Have you ever looked at your barbie doll and thought, damn, I wish I looked this good? Well that is what Lammily have tried to fix with the new real women make over they have given their brand of barbie dolls. The new Lammily doll comes with a chunky frame, curvy arms and legs and believe it or not, feet that aren't shaped like high heels.

We all know barbie well, and whether you are boy or a girl, we have all played with one at some point in our lives, though when did we start vomiting as #Children to look like her? I don't personally remember throwing up into my bathroom toilet whilst holding my doll as a three year old thinking "Just a few more days and I will be small enough to be like you Geraldine"...Yes my barbie's always had horrid names.

Of course I agree with Lammily's aim, to give young girls a view of what a real woman looks like, and the variety between body shapes in their barbie dolls, could be the thing to show a healthy variety of diversity. I do not, however, agree with the extremes in which Lammily has gone to. The new Lammily doll comes with accessories such as tattoos and glasses which in this day and age are the norm and shouldn't be something we are ashamed of, however the doll also comes with the added features of attachable freckles, scars bruises and cellulite. Oh yes you heard right. Cellulite.

The bane of most female women existence, cellulite, acne and stretch marks have been added to the package in the form of stickers. Of course my jaw dropped at this fact, what child wants to stick these things on their dolls? Of course it again promotes diversity and helps children to accept differences between their friends, but yet again I seem to question why would children want this? I fight these things everyday, and have learnt to accept them on my body as a womanly feature, and I did this at a young age with a simple conversation with my mum and my teachings from primary school. Yet I never once wished that barbie had them too. Besides my stretch marks never fall off after the glue has run out on the sticker. Someone must have super glued mine on.
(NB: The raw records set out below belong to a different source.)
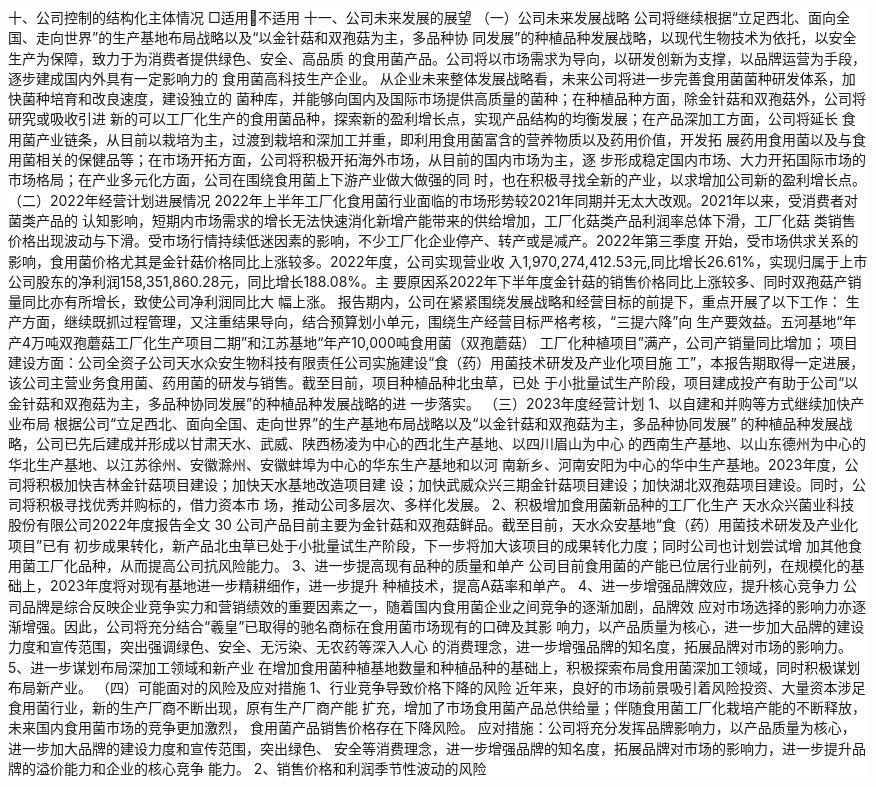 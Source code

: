 十、公司控制的结构化主体情况
□适用不适用
十一、公司未来发展的展望
（一）公司未来发展战略
公司将继续根据“立足西北、面向全国、走向世界”的生产基地布局战略以及“以金针菇和双孢菇为主，多品种协
同发展”的种植品种发展战略，以现代生物技术为依托，以安全生产为保障，致力于为消费者提供绿色、安全、高品质
的食用菌产品。公司将以市场需求为导向，以研发创新为支撑，以品牌运营为手段，逐步建成国内外具有一定影响力的
食用菌高科技生产企业。
从企业未来整体发展战略看，未来公司将进一步完善食用菌菌种研发体系，加快菌种培育和改良速度，建设独立的
菌种库，并能够向国内及国际市场提供高质量的菌种；在种植品种方面，除金针菇和双孢菇外，公司将研究或吸收引进
新的可以工厂化生产的食用菌品种，探索新的盈利增长点，实现产品结构的均衡发展；在产品深加工方面，公司将延长
食用菌产业链条，从目前以栽培为主，过渡到栽培和深加工并重，即利用食用菌富含的营养物质以及药用价值，开发拓
展药用食用菌以及与食用菌相关的保健品等；在市场开拓方面，公司将积极开拓海外市场，从目前的国内市场为主，逐
步形成稳定国内市场、大力开拓国际市场的市场格局；在产业多元化方面，公司在围绕食用菌上下游产业做大做强的同
时，也在积极寻找全新的产业，以求增加公司新的盈利增长点。
（二）2022年经营计划进展情况
2022年上半年工厂化食用菌行业面临的市场形势较2021年同期并无太大改观。2021年以来，受消费者对菌类产品的
认知影响，短期内市场需求的增长无法快速消化新增产能带来的供给增加，工厂化菇类产品利润率总体下滑，工厂化菇
类销售价格出现波动与下滑。受市场行情持续低迷因素的影响，不少工厂化企业停产、转产或是减产。2022年第三季度
开始，受市场供求关系的影响，食用菌价格尤其是金针菇价格同比上涨较多。2022年度，公司实现营业收
入1,970,274,412.53元,同比增长26.61%，实现归属于上市公司股东的净利润158,351,860.28元，同比增长188.08%。主
要原因系2022年下半年度金针菇的销售价格同比上涨较多、同时双孢菇产销量同比亦有所增长，致使公司净利润同比大
幅上涨。
报告期内，公司在紧紧围绕发展战略和经营目标的前提下，重点开展了以下工作：
生产方面，继续既抓过程管理，又注重结果导向，结合预算划小单元，围绕生产经营目标严格考核，“三提六降”向
生产要效益。五河基地“年产4万吨双孢蘑菇工厂化生产项目二期”和江苏基地“年产10,000吨食用菌（双孢蘑菇）
工厂化种植项目”满产，公司产销量同比增加；
项目建设方面：公司全资子公司天水众安生物科技有限责任公司实施建设“食（药）用菌技术研发及产业化项目施
工”，本报告期取得一定进展，该公司主营业务食用菌、药用菌的研发与销售。截至目前，项目种植品种北虫草，已处
于小批量试生产阶段，项目建成投产有助于公司“以金针菇和双孢菇为主，多品种协同发展”的种植品种发展战略的进
一步落实。
（三）2023年度经营计划
1、以自建和并购等方式继续加快产业布局
根据公司“立足西北、面向全国、走向世界”的生产基地布局战略以及“以金针菇和双孢菇为主，多品种协同发展”
的种植品种发展战略，公司已先后建成并形成以甘肃天水、武威、陕西杨凌为中心的西北生产基地、以四川眉山为中心
的西南生产基地、以山东德州为中心的华北生产基地、以江苏徐州、安徽滁州、安徽蚌埠为中心的华东生产基地和以河
南新乡、河南安阳为中心的华中生产基地。2023年度，公司将积极加快吉林金针菇项目建设；加快天水基地改造项目建
设；加快武威众兴三期金针菇项目建设；加快湖北双孢菇项目建设。同时，公司将积极寻找优秀并购标的，借力资本市
场，推动公司多层次、多样化发展。
2、积极增加食用菌新品种的工厂化生产
天水众兴菌业科技股份有限公司2022年度报告全文
30
公司产品目前主要为金针菇和双孢菇鲜品。截至目前，天水众安基地“食（药）用菌技术研发及产业化项目”已有
初步成果转化，新产品北虫草已处于小批量试生产阶段，下一步将加大该项目的成果转化力度；同时公司也计划尝试增
加其他食用菌工厂化品种，从而提高公司抗风险能力。
3、进一步提高现有品种的质量和单产
公司目前食用菌的产能已位居行业前列，在规模化的基础上，2023年度将对现有基地进一步精耕细作，进一步提升
种植技术，提高A菇率和单产。
4、进一步增强品牌效应，提升核心竞争力
公司品牌是综合反映企业竞争实力和营销绩效的重要因素之一，随着国内食用菌企业之间竞争的逐渐加剧，品牌效
应对市场选择的影响力亦逐渐增强。因此，公司将充分结合“羲皇”已取得的驰名商标在食用菌市场现有的口碑及其影
响力，以产品质量为核心，进一步加大品牌的建设力度和宣传范围，突出强调绿色、安全、无污染、无农药等深入人心
的消费理念，进一步增强品牌的知名度，拓展品牌对市场的影响力。
5、进一步谋划布局深加工领域和新产业
在增加食用菌种植基地数量和种植品种的基础上，积极探索布局食用菌深加工领域，同时积极谋划布局新产业。
（四）可能面对的风险及应对措施
1、行业竞争导致价格下降的风险
近年来，良好的市场前景吸引着风险投资、大量资本涉足食用菌行业，新的生产厂商不断出现，原有生产厂商产能
扩充，增加了市场食用菌产品总供给量；伴随食用菌工厂化栽培产能的不断释放，未来国内食用菌市场的竞争更加激烈，
食用菌产品销售价格存在下降风险。
应对措施：公司将充分发挥品牌影响力，以产品质量为核心，进一步加大品牌的建设力度和宣传范围，突出绿色、
安全等消费理念，进一步增强品牌的知名度，拓展品牌对市场的影响力，进一步提升品牌的溢价能力和企业的核心竞争
能力。
2、销售价格和利润季节性波动的风险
I love the idea of a larger barbie, and I personally wish Lammily luck in their investment in this doll. I do wish that the world was more accepting of diversity and maybe small moves in the direction of dolls could be a great starting point. I think the doll is a good size and the reaction from the children testing the doll as shown in a published video in TIME seem to be positive. Many of the children compare the doll to their relatives and are fascinated by the fact that barbie has in fact got toes. Though one point I do take from this video is that when asked which barbie they prefer, they only go for the Lammily doll as they don't in fact own it. Not the fact that the doll is more real.

I do know one thing, that children do promote diversity with their #Toys, with Disney bringing in their diverse princesses and many company's jumping on the diversity band wagon, but above all children will want nothing more than as many dolls as they can get out of Toys R Us after throwing a crying fit on the floor and shouting loudly to other parents that they don't love you anymore until you cripple in defeat.

My main point from all of this is that the doll itself is great, and I love her curvy size and quite lovely updated clothes. I just don't think we should be pushing insecurities on children at a young age. I don't want my child to be drawing cellulite on their legs with a magic marker, or in fact creating scars on their body to be like barbie. If you disagree with the fact that this could happen, just think. Lammily are only creating this doll to stop children from getting anorexia to be like barbie.

Well whether it's a good idea or not I congratulate Lammily on their new doll and their ground breaking ideas, but diversity or not i'm off to watch Barbie's dream house on Netflix. That girl has the biggest closet...hmm maybe I should break through the wall to be like barbie? Well that's a whole new idea.